# Lamb chunks?!



## normanaj (Sep 12, 2020)

That's the best I can describe it...Market Basket labeled it as "grillers" but its just chunks.At $5.99lb I bought a 2lb package,both chunks equal.Season with spog and a little freshly  ground coriander and dill seed.

Going on the MES till about 115 IT or so and then reverse seared on the Q till med-rare.

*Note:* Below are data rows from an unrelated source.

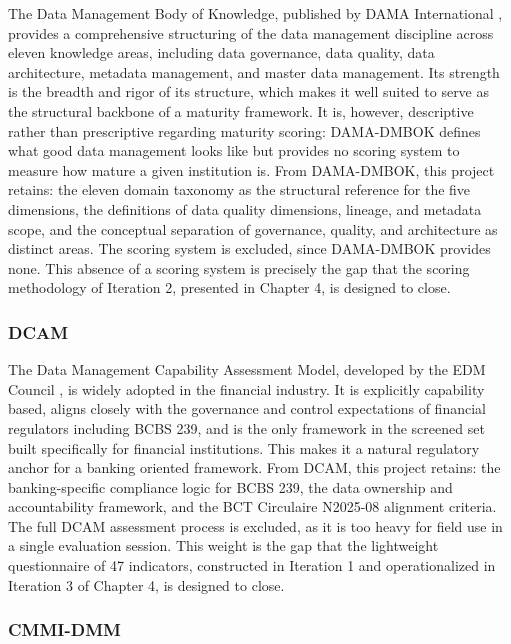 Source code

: The Data Management Body of Knowledge, published by DAMA International \cite{dama2017}, provides a comprehensive structuring of the data management discipline across eleven knowledge areas, including data governance, data quality, data architecture, metadata management, and master data management. Its strength is the breadth and rigor of its structure, which makes it well suited to serve as the structural backbone of a maturity framework. It is, however, descriptive rather than prescriptive regarding maturity scoring: DAMA-DMBOK defines what good data management looks like but provides no scoring system to measure how mature a given institution is. From DAMA-DMBOK, this project retains: the eleven domain taxonomy as the structural reference for the five dimensions, the definitions of data quality dimensions, lineage, and metadata scope, and the conceptual separation of governance, quality, and architecture as distinct areas. The scoring system is excluded, since DAMA-DMBOK provides none. This absence of a scoring system is precisely the gap that the scoring methodology of Iteration 2, presented in Chapter 4, is designed to close.

\subsubsection{DCAM}

The Data Management Capability Assessment Model, developed by the EDM Council \cite{dcam}, is widely adopted in the financial industry. It is explicitly capability based, aligns closely with the governance and control expectations of financial regulators including BCBS 239, and is the only framework in the screened set built specifically for financial institutions. This makes it a natural regulatory anchor for a banking oriented framework. From DCAM, this project retains: the banking-specific compliance logic for BCBS 239, the data ownership and accountability framework, and the BCT Circulaire N\textdegree{}2025-08 alignment criteria. The full DCAM assessment process is excluded, as it is too heavy for field use in a single evaluation session. This weight is the gap that the lightweight questionnaire of 47 indicators, constructed in Iteration 1 and operationalized in Iteration 3 of Chapter 4, is designed to close.

\subsubsection{CMMI-DMM}

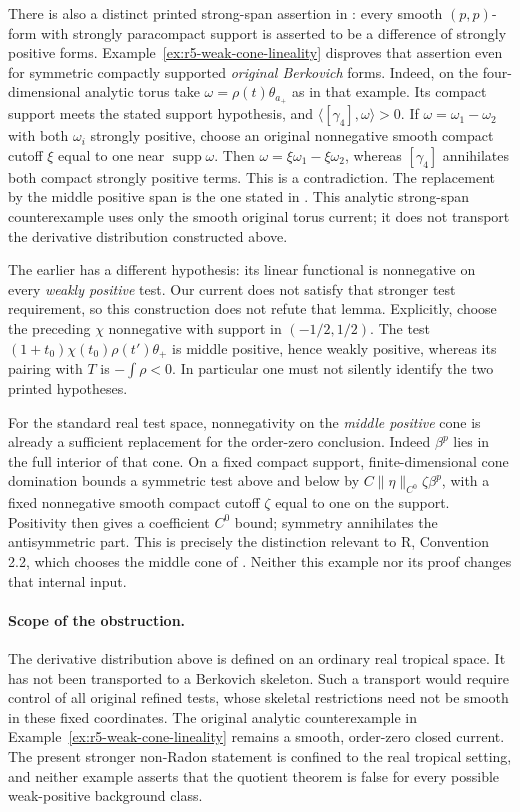 \documentclass[11pt,a4paper]{article}
\numberwithin{equation}{section}
\theoremstyle{definition}
\theoremstyle{remark}
\begin{document}
There is also a distinct printed strong-span assertion in
\cite[Lemma 5.3.3, p.~81]{CLD12}: every smooth $(p,p)$-form
with strongly paracompact support is asserted to be a difference
of strongly positive forms.  Example~\ref{ex:r5-weak-cone-lineality}
disproves that assertion even for symmetric compactly supported
\emph{original Berkovich} forms.  Indeed, on the four-dimensional
analytic torus take $\omega=\rho(t)\theta_{a_+}$ as in that
example.  Its compact support meets the stated support hypothesis,
and $\langle[\gamma_4],\omega\rangle>0$.
If $\omega=\omega_1-\omega_2$ with both $\omega_i$ strongly
positive, choose an original nonnegative smooth compact cutoff
$\xi$ equal to one near $\operatorname{supp}\omega$.
Then $\omega=\xi\omega_1-\xi\omega_2$, whereas
$[\gamma_4]$ annihilates both compact strongly positive terms.
This is a contradiction.  The replacement by the middle
positive span is the one stated in
\cite[Proposition 6.5.2]{CLD25}.  This analytic strong-span
counterexample uses only the smooth original torus current;
it does not transport the derivative distribution constructed
above.

The earlier \cite[Lemma 5.4.4, p.~82]{CLD12} has a different
hypothesis: its linear functional is nonnegative on every
\emph{weakly positive} test.  Our current does not satisfy that
stronger test requirement, so this construction does not refute
that lemma.  Explicitly, choose the preceding $\chi$ nonnegative
with support in $(-1/2,1/2)$.  The test
$(1+t_0)\chi(t_0)\rho(t')\theta_+$ is middle positive, hence
weakly positive, whereas its pairing with $T$ is
$-\int\rho<0$.  In particular one must not silently identify
the two printed hypotheses.

For the standard real test space, nonnegativity on the
\emph{middle positive} cone is already a sufficient replacement
for the order-zero conclusion.  Indeed $\beta^p$ lies in the
full interior of that cone.  On a fixed compact support,
finite-dimensional cone domination bounds a symmetric test
above and below by $C\|\eta\|_{C^0}\zeta\beta^p$, with a fixed
nonnegative smooth compact cutoff $\zeta$ equal to one on the
support.  Positivity then gives a coefficient $C^0$ bound;
symmetry annihilates the antisymmetric part.  This is precisely
the distinction relevant to R, Convention 2.2, which chooses
the middle cone of \cite[Definition 5.1.1(c)]{CLD12}.  Neither
this example nor its proof changes that internal input.

\paragraph{Scope of the obstruction.}
The derivative distribution above is defined on an ordinary real
tropical space.  It has not been transported to a Berkovich
skeleton.  Such a transport would require control of all
original refined tests, whose skeletal restrictions need not be
smooth in these fixed coordinates.  The original analytic
counterexample in Example~\ref{ex:r5-weak-cone-lineality} remains
a smooth, order-zero closed current.  The present stronger
non-Radon statement is confined to the real tropical setting,
and neither example asserts that the quotient theorem is false
for every possible weak-positive background class.
\end{document}
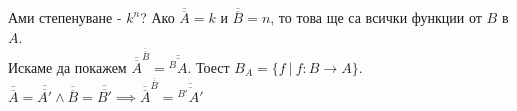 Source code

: \documentclass[fleqn, titlepage, 12pt]{report}
\begin{document}
 Ами степенуване - $k^n$? Ако $\overline{\overline{A}} = k$ и $\overline{\overline{B}} = n$, то това ще са всички функции от $B$ в $A$. \\
Искаме да покажем $\overline{\overline{A}}^{\overline{\overline{B}}} = \overline{\overline{^B A}}$.
Тоест $B_A = \{f\ |\ f: B \rightarrow A\}$.\\
$\overline{\overline{A}} = \overline{\overline{A'}} \land \overline{\overline{B}} = \overline{\overline{B'}} \implies
\overline{\overline{A}}^{\overline{\overline{B}}} = \overline{\overline{^{B'} A'}}$\\
\end{document}
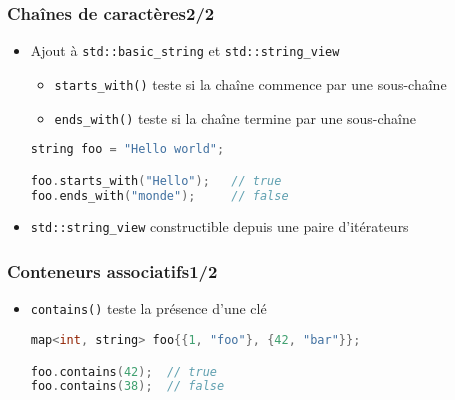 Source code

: \documentclass[C++.tex]{subfiles}
\begin{document}
\begin{frame}[fragile]
	\frametitle{Chaînes de caractères\titlehfill{}2/2}
	\begin{itemize}
		\item Ajout à \lstinline|std::basic_string| et \lstinline|std::string_view|
		\begin{itemize}
			\item \lstinline|starts_with()| teste si la chaîne commence par une sous-chaîne
			\item \lstinline|ends_with()| teste si la chaîne termine par une sous-chaîne
		\end{itemize}

		\begin{lstlisting}[language=C++]
string foo = "Hello world";

foo.starts_with("Hello");   // true
foo.ends_with("monde");     // false\end{lstlisting}

		\item \lstinline|std::string_view| constructible depuis une paire d'itérateurs
	\end{itemize}
\end{frame}

\begin{frame}[fragile]
	\frametitle{Conteneurs associatifs\titlehfill{}1/2}
	\begin{itemize}
		\item \lstinline|contains()| teste la présence d'une clé


		\begin{lstlisting}[language=C++]
map<int, string> foo{{1, "foo"}, {42, "bar"}};

foo.contains(42);  // true
foo.contains(38);  // false\end{lstlisting}
	\end{itemize}
\end{frame}
\end{document}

I'll post up the results later.


----------



## Sowsage (Sep 12, 2020)

Well it is lamb......so I would just call it delishus! Lol. Cant wait to see the end product. Any lamb medium rare is going to be good stuff!


----------



## sawhorseray (Sep 12, 2020)

I'm with Travis, I'd love to find a couple of lamb chunks like that on my grocery store shelf at that price, scoop them up un heartbeat! RAY


----------



## normanaj (Sep 12, 2020)

sawhorseray said:


> I'm with Travis, I'd love to find a couple of lamb chunks like that on my grocery store shelf at that price, scoop them up un heartbeat!



Should've bought more but if it had not been at that price there'd be no lamb at all.Its gonna be good!


----------



## chilerelleno (Sep 12, 2020)

Mmmm. Lamb!


----------



## normanaj (Sep 13, 2020)

Some post smoke pics:


----------



## Sowsage (Sep 13, 2020)

Looks like perfection! Yumm.


----------



## ozzz (Sep 13, 2020)

Looks great.


----------



## SmokinAl (Sep 13, 2020)

Those look fantastic!
We love lamb, but most of the time it’s for a special occasion, cause it’s really expensive down here.
Al


----------



## normanaj (Sep 13, 2020)

Thanks everyone!


----------